Get Started#
Installation#
Install xarray-eop using pip:
$ pip install xarray-eop
A simple extended Path class#
To handle both local filesystem path as well as distributed cloud storage or fsspec-like chain URL, a simple class EOPath is implemented deriving from pathlib.Path
In [1]: from xarray_eop.path import EOPath
In [2]: p = EOPath("s3://bucket/prod/file")
In [3]: print(p)
s3://bucket/prod/file
In [4]: print(p.path)
bucket/prod/file
In [5]: print(p.name)
file
In [6]: print(p.protocol)
s3
In [7]: p = EOPath("zip::s3//bucket/prod/file.zip")
In [8]: print(p)
zip::s3/bucket/prod/file.zip
In [9]: print(p.zip)
Cloud-storage credentials#
In xarray_eop, functions to open dataset/datatree can also access products in S3 object storage. The credentials can be explicitely passed to the function using the addition kwargs backend_kwargs, whose value is a dictionary in the form {“s3”:{“key”: access-key,”secret”: secret-key,”endpoint_url”: endpoint_url}}. In the case where no credentials are explicitely set, the function tried to retrieve it from environment variable.
Additionaly xarray_eop provides few functions among which:
|
Get credentials given an url path For S3 protocol, it looks first for the AWS-like ( |
|
Get S3 File System from an url. |
In [10]: from xarray_eop import EOPath, get_s3filesystem
In [11]: url = EOPath("s3://buc-acaw-dpr/Samples")
In [12]: s3fs = get_s3filesystem(url)
In [13]: s3fs.exists(url.path)
Out[13]: True
In [14]: s3fs.ls(url.path)
Out[14]:
['buc-acaw-dpr/Samples/CADUs',
'buc-acaw-dpr/Samples/SAFE',
'buc-acaw-dpr/Samples/Zarr']
Open Sentinel-3 SAFE product#
Open a specific dataset using xarray.dataset#
The sentinel-3 backend mainly consists of organizing the structure following the new EOP zarr Product Structure specification. Simple datasets can be created from a specific netcdf file or a group corresponding to a valid EOP zarr path.

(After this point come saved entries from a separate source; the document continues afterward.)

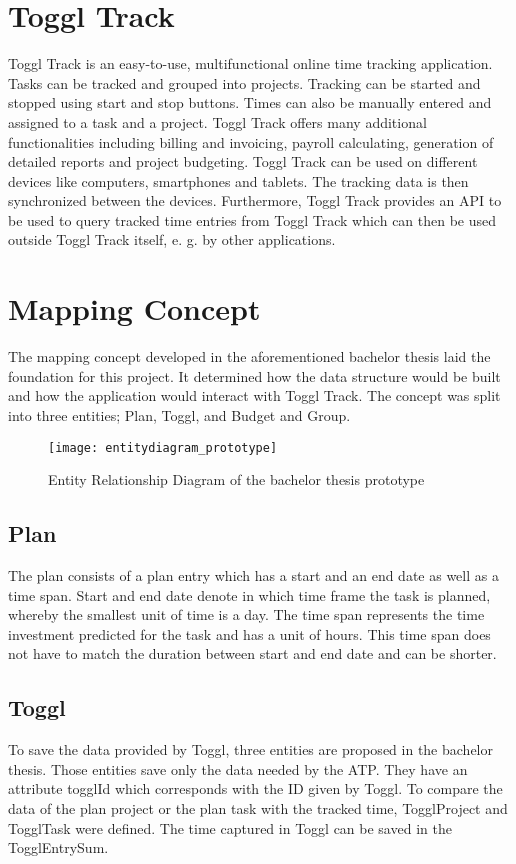 \section{Toggl Track}
Toggl Track is an easy-to-use, multifunctional online time tracking application. Tasks can be tracked and grouped into projects. Tracking can be started and stopped using start and stop buttons. Times can also be manually entered and assigned to a task and a project. Toggl Track offers many additional functionalities including billing and invoicing, payroll calculating, generation of detailed reports and project budgeting. Toggl Track can be used on different devices like computers, smartphones and tablets. The tracking data is then synchronized between the devices. Furthermore, Toggl Track provides an API to be used to query tracked time entries from Toggl Track which can then be used outside Toggl Track itself, e. g. by other applications. \cite{bachelorarbeit_Egger_Verstappen_page8} \cite{toggl_track_url}

\section{Mapping Concept}
The mapping concept developed in the aforementioned bachelor thesis \cite{bachelorarbeit_Egger_Verstappen_page20-22} laid the foundation for this project. It determined how the data structure would be built and how the application would interact with Toggl Track. The concept was split into three entities; Plan, Toggl, and Budget and Group. 

\begin{figure}[H]
	\centering
	\texttt{[image: entitydiagram\_prototype]}
	\caption{Entity Relationship Diagram of the bachelor thesis prototype}
	\label{figure2}
\end{figure}

\subsection{Plan}
The plan consists of a plan entry which has a start and an end date as well as a time span. Start and end date denote in which time frame the task is planned, whereby the smallest unit of time is a day. The time span represents the time investment predicted for the task and has a unit of hours. This time span does not have to match the duration between start and end date and can be shorter.
\subsection{Toggl}
To save the data provided by Toggl, three entities are proposed in the bachelor thesis. Those entities save only the data needed by the ATP. They have an attribute togglId which corresponds with the ID given by Toggl. To compare the data of the plan project or the plan task with the tracked time, TogglProject and TogglTask were defined. The time captured in Toggl can be saved in the TogglEntrySum.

- xr.open_dataset(product, file_or_group, engine='sentinel-3', decoded_times=True, backend_kwargs={})#
- Parameters:
product (str or Path) – Path to the SEN3 product
file_or_group (str or Path) – Netcdf files from the product to be opened or equivalent EOP zarr group
backend_kwargs (Dict) – kwargs specific to the backend. Specifically, it is used to passe the credentials to a S3 bucket, as backend_kwargs = {“storage_options”: {“s3”: {“key”=…,”secret”=…,”endpoint_url”=…}}}
decoded_times (boolean)
- Returns:
xarray dataset
- Return type:
xarray.dataset
For instance, opening the instrument_data.nc file from OLCI L1 ERR product will be as follows.

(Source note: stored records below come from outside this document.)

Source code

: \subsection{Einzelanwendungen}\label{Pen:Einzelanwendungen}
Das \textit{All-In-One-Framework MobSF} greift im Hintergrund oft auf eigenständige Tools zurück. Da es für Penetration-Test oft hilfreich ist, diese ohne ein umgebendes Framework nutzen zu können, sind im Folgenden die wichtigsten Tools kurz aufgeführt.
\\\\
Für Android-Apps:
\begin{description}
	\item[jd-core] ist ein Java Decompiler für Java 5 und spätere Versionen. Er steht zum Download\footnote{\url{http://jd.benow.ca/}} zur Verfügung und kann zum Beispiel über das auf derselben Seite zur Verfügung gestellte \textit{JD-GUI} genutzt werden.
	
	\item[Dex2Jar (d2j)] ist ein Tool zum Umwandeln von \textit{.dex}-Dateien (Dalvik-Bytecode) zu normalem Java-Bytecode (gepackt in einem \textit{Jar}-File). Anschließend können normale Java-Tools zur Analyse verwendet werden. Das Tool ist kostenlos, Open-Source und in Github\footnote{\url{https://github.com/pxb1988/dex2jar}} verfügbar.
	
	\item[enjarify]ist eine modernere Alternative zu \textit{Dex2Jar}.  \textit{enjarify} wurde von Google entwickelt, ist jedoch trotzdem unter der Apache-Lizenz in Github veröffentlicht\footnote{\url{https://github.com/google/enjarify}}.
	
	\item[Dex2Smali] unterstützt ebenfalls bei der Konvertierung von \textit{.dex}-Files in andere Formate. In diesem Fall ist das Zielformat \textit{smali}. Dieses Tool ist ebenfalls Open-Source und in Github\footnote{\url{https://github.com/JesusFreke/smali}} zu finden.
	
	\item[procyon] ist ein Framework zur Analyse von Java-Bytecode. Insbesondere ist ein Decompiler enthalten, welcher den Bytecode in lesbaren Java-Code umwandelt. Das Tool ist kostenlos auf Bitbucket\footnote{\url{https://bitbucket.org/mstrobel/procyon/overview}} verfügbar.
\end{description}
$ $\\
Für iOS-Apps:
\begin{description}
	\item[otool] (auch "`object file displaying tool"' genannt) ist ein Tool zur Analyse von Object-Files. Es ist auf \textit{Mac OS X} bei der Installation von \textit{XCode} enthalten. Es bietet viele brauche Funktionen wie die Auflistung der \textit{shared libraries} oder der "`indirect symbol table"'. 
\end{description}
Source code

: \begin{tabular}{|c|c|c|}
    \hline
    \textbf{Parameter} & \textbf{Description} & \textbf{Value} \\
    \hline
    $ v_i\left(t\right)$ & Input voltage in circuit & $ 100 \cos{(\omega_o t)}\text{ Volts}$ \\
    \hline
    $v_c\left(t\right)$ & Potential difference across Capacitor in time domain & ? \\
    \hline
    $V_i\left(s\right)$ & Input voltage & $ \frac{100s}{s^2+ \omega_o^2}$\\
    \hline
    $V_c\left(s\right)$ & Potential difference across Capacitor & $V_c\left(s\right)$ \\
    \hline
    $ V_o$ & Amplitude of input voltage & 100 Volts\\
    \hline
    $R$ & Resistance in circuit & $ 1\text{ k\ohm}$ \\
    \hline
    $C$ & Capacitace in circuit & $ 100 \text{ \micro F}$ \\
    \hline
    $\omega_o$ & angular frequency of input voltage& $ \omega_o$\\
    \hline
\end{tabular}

In [15]: import xarray as xr
In [16]: from xarray_eop.path import EOPath
In [17]: buc_name = EOPath("s3://buc-acaw-dpr")
In [18]: product = buc_name / "Samples/SAFE/S3B_OL_1_ERR____20230506T015316_20230506T015616_20230711T065804_0179_079_117______LR1_D_NR_003.SEN3"
In [19]: ds = xr.open_dataset(
....: product,
....: file_or_group="instrument_data.nc",
....: engine="sentinel-3",
....: )
....:
In [20]: print(ds)
<xarray.Dataset> Size: 11MB
Dimensions: (rows: 1023, columns: 1217, bands: 21,
detectors: 3700, bands1: 21, bands2: 21)
Dimensions without coordinates: rows, columns, bands, detectors, bands1, bands2
Data variables:
detector_index (rows, columns) float32 5MB ...

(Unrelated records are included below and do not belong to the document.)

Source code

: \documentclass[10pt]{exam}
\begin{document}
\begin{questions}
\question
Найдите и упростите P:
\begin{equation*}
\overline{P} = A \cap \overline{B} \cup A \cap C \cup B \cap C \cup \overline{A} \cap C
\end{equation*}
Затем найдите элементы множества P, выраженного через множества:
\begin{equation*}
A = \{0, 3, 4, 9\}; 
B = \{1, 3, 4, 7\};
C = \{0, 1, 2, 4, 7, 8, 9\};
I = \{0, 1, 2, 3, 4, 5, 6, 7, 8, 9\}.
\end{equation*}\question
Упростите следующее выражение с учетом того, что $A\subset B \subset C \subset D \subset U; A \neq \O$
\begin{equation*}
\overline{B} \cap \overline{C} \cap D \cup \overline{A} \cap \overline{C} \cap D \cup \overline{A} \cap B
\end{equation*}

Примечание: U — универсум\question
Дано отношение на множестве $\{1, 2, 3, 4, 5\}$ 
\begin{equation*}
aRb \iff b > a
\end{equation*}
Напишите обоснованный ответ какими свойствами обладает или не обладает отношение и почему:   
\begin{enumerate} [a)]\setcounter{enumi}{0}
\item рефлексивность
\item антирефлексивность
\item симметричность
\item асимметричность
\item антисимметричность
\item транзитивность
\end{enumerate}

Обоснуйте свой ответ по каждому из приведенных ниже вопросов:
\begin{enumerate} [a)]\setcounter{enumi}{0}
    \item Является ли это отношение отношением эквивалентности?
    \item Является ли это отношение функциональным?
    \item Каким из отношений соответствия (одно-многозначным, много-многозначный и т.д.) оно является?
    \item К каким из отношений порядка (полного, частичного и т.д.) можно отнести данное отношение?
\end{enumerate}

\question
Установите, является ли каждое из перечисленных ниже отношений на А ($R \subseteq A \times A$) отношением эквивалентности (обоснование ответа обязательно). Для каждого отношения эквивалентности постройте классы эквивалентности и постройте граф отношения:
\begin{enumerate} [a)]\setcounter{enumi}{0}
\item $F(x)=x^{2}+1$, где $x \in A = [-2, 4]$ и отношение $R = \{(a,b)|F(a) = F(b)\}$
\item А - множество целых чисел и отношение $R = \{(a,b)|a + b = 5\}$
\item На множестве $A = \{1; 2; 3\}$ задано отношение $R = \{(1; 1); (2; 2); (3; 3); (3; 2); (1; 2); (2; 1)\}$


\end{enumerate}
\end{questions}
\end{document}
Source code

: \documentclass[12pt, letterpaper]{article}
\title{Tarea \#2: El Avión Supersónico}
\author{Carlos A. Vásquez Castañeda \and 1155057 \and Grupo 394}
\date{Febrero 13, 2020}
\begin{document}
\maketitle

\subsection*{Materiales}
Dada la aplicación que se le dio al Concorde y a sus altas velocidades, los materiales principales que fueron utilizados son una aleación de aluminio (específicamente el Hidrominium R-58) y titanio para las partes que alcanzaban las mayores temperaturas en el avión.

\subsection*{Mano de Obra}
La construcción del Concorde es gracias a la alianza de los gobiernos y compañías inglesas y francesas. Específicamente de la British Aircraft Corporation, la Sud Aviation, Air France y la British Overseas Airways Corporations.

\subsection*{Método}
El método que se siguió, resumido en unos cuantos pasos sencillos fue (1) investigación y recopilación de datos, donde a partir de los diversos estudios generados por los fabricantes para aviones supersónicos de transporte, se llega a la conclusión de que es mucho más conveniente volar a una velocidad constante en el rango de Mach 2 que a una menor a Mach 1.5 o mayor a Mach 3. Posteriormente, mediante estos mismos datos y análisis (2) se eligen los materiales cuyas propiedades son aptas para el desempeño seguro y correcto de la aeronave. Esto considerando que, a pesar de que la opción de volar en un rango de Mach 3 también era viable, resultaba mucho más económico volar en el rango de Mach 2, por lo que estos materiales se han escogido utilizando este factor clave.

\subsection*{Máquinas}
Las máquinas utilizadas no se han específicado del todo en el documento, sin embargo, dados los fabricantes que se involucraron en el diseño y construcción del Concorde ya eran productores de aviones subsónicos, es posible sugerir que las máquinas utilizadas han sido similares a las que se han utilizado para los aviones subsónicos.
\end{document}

frame_offset (rows, columns) float32 5MB ...
lambda0 (bands, detectors) float32 311kB ...
FWHM (bands, detectors) float32 311kB ...
solar_flux (bands, detectors) float32 311kB ...
relative_spectral_covariance (bands1, bands2) float32 2kB ...
Attributes: (12/17)
netCDF_version: 4.2 of Jul 8 2020 09:28:41 $
product_name: S3B_OL_1_ERR____20230506T015316_20230506T015616_2...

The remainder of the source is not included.